YOUR INSTRUCTIONS: Hand back each record exactly as you find it.

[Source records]
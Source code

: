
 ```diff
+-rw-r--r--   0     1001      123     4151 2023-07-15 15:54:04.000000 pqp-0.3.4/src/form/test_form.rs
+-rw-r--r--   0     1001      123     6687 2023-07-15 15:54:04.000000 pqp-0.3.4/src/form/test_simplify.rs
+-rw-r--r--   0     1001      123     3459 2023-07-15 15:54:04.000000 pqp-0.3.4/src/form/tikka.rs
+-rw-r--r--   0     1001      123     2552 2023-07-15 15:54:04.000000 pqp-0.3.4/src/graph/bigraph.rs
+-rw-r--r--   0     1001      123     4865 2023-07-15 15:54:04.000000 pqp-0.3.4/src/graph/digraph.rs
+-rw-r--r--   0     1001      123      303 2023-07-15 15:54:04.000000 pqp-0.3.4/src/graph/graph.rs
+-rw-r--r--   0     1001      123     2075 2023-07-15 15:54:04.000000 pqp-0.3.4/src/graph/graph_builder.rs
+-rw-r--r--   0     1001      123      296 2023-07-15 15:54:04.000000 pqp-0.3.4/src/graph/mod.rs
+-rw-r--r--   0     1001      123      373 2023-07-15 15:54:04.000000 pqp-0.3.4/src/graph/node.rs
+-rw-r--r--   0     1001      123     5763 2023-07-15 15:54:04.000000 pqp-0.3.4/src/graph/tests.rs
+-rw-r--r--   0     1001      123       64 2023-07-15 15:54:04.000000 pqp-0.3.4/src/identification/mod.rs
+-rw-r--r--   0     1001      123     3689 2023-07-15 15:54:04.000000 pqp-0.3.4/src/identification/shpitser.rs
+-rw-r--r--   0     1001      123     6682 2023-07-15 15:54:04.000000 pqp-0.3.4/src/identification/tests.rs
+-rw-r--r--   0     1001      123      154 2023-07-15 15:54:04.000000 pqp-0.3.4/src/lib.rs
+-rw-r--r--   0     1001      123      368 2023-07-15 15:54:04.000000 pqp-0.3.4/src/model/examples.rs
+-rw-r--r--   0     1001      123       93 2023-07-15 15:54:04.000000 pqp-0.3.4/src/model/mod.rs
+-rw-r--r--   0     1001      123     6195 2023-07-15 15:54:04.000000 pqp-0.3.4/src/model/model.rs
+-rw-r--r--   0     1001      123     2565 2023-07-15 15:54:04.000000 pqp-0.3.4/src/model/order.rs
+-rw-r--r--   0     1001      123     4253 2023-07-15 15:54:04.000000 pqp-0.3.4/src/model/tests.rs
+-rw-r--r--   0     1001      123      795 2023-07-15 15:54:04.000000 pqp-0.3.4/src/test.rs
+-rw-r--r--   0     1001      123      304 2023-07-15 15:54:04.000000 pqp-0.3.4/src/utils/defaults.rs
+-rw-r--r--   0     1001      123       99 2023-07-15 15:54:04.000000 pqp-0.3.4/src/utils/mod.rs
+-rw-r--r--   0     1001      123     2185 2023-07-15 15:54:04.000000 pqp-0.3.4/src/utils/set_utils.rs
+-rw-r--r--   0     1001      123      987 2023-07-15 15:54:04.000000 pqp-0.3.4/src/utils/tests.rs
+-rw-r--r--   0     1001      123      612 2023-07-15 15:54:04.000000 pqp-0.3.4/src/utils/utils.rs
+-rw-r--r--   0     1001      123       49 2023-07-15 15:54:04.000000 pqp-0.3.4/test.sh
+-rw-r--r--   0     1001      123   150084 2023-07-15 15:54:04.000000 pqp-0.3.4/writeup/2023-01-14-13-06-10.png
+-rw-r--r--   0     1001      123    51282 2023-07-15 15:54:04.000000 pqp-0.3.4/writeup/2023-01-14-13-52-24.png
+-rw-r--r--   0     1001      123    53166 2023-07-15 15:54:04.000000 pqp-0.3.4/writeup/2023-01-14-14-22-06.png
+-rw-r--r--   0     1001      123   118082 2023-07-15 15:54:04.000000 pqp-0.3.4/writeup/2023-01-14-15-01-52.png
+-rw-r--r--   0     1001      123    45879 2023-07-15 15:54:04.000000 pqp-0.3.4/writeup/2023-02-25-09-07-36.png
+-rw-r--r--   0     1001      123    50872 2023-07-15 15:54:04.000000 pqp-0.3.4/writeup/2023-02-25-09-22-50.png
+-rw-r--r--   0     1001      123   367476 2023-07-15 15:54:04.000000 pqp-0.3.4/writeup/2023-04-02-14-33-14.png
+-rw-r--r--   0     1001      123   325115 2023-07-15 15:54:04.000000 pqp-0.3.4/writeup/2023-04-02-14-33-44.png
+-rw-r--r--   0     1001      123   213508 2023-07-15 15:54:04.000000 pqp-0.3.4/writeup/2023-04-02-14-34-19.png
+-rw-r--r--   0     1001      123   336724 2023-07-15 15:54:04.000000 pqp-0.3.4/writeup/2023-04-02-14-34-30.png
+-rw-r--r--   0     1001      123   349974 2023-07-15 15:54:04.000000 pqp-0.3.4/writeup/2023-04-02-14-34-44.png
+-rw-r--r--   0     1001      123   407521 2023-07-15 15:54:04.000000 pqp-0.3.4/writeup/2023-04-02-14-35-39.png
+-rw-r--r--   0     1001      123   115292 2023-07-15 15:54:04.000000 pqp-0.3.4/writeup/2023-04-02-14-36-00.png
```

EXERCISE ANSWER:
Source code

:
 ```diff
+-rw-r--r--   0     1001      123     4151 2023-07-15 15:54:04.000000 pqp-0.3.4/src/form/test_form.rs
+-rw-r--r--   0     1001      123     6687 2023-07-15 15:54:04.000000 pqp-0.3.4/src/form/test_simplify.rs
+-rw-r--r--   0     1001      123     3459 2023-07-15 15:54:04.000000 pqp-0.3.4/src/form/tikka.rs
+-rw-r--r--   0     1001      123     2552 2023-07-15 15:54:04.000000 pqp-0.3.4/src/graph/bigraph.rs
+-rw-r--r--   0     1001      123     4865 2023-07-15 15:54:04.000000 pqp-0.3.4/src/graph/digraph.rs
+-rw-r--r--   0     1001      123      303 2023-07-15 15:54:04.000000 pqp-0.3.4/src/graph/graph.rs
+-rw-r--r--   0     1001      123     2075 2023-07-15 15:54:04.000000 pqp-0.3.4/src/graph/graph_builder.rs
+-rw-r--r--   0     1001      123      296 2023-07-15 15:54:04.000000 pqp-0.3.4/src/graph/mod.rs
+-rw-r--r--   0     1001      123      373 2023-07-15 15:54:04.000000 pqp-0.3.4/src/graph/node.rs
+-rw-r--r--   0     1001      123     5763 2023-07-15 15:54:04.000000 pqp-0.3.4/src/graph/tests.rs
+-rw-r--r--   0     1001      123       64 2023-07-15 15:54:04.000000 pqp-0.3.4/src/identification/mod.rs
+-rw-r--r--   0     1001      123     3689 2023-07-15 15:54:04.000000 pqp-0.3.4/src/identification/shpitser.rs
+-rw-r--r--   0     1001      123     6682 2023-07-15 15:54:04.000000 pqp-0.3.4/src/identification/tests.rs
+-rw-r--r--   0     1001      123      154 2023-07-15 15:54:04.000000 pqp-0.3.4/src/lib.rs
+-rw-r--r--   0     1001      123      368 2023-07-15 15:54:04.000000 pqp-0.3.4/src/model/examples.rs
+-rw-r--r--   0     1001      123       93 2023-07-15 15:54:04.000000 pqp-0.3.4/src/model/mod.rs
+-rw-r--r--   0     1001      123     6195 2023-07-15 15:54:04.000000 pqp-0.3.4/src/model/model.rs
+-rw-r--r--   0     1001      123     2565 2023-07-15 15:54:04.000000 pqp-0.3.4/src/model/order.rs
+-rw-r--r--   0     1001      123     4253 2023-07-15 15:54:04.000000 pqp-0.3.4/src/model/tests.rs
+-rw-r--r--   0     1001      123      795 2023-07-15 15:54:04.000000 pqp-0.3.4/src/test.rs
+-rw-r--r--   0     1001      123      304 2023-07-15 15:54:04.000000 pqp-0.3.4/src/utils/defaults.rs
+-rw-r--r--   0     1001      123       99 2023-07-15 15:54:04.000000 pqp-0.3.4/src/utils/mod.rs
+-rw-r--r--   0     1001      123     2185 2023-07-15 15:54:04.000000 pqp-0.3.4/src/utils/set_utils.rs
+-rw-r--r--   0     1001      123      987 2023-07-15 15:54:04.000000 pqp-0.3.4/src/utils/tests.rs
+-rw-r--r--   0     1001      123      612 2023-07-15 15:54:04.000000 pqp-0.3.4/src/utils/utils.rs
+-rw-r--r--   0     1001      123       49 2023-07-15 15:54:04.000000 pqp-0.3.4/test.sh
+-rw-r--r--   0     1001      123   150084 2023-07-15 15:54:04.000000 pqp-0.3.4/writeup/2023-01-14-13-06-10.png
+-rw-r--r--   0     1001      123    51282 2023-07-15 15:54:04.000000 pqp-0.3.4/writeup/2023-01-14-13-52-24.png
+-rw-r--r--   0     1001      123    53166 2023-07-15 15:54:04.000000 pqp-0.3.4/writeup/2023-01-14-14-22-06.png
+-rw-r--r--   0     1001      123   118082 2023-07-15 15:54:04.000000 pqp-0.3.4/writeup/2023-01-14-15-01-52.png
+-rw-r--r--   0     1001      123    45879 2023-07-15 15:54:04.000000 pqp-0.3.4/writeup/2023-02-25-09-07-36.png
+-rw-r--r--   0     1001      123    50872 2023-07-15 15:54:04.000000 pqp-0.3.4/writeup/2023-02-25-09-22-50.png
+-rw-r--r--   0     1001      123   367476 2023-07-15 15:54:04.000000 pqp-0.3.4/writeup/2023-04-02-14-33-14.png
+-rw-r--r--   0     1001      123   325115 2023-07-15 15:54:04.000000 pqp-0.3.4/writeup/2023-04-02-14-33-44.png
+-rw-r--r--   0     1001      123   213508 2023-07-15 15:54:04.000000 pqp-0.3.4/writeup/2023-04-02-14-34-19.png
+-rw-r--r--   0     1001      123   336724 2023-07-15 15:54:04.000000 pqp-0.3.4/writeup/2023-04-02-14-34-30.png
+-rw-r--r--   0     1001      123   349974 2023-07-15 15:54:04.000000 pqp-0.3.4/writeup/2023-04-02-14-34-44.png
+-rw-r--r--   0     1001      123   407521 2023-07-15 15:54:04.000000 pqp-0.3.4/writeup/2023-04-02-14-35-39.png
+-rw-r--r--   0     1001      123   115292 2023-07-15 15:54:04.000000 pqp-0.3.4/writeup/2023-04-02-14-36-00.png
```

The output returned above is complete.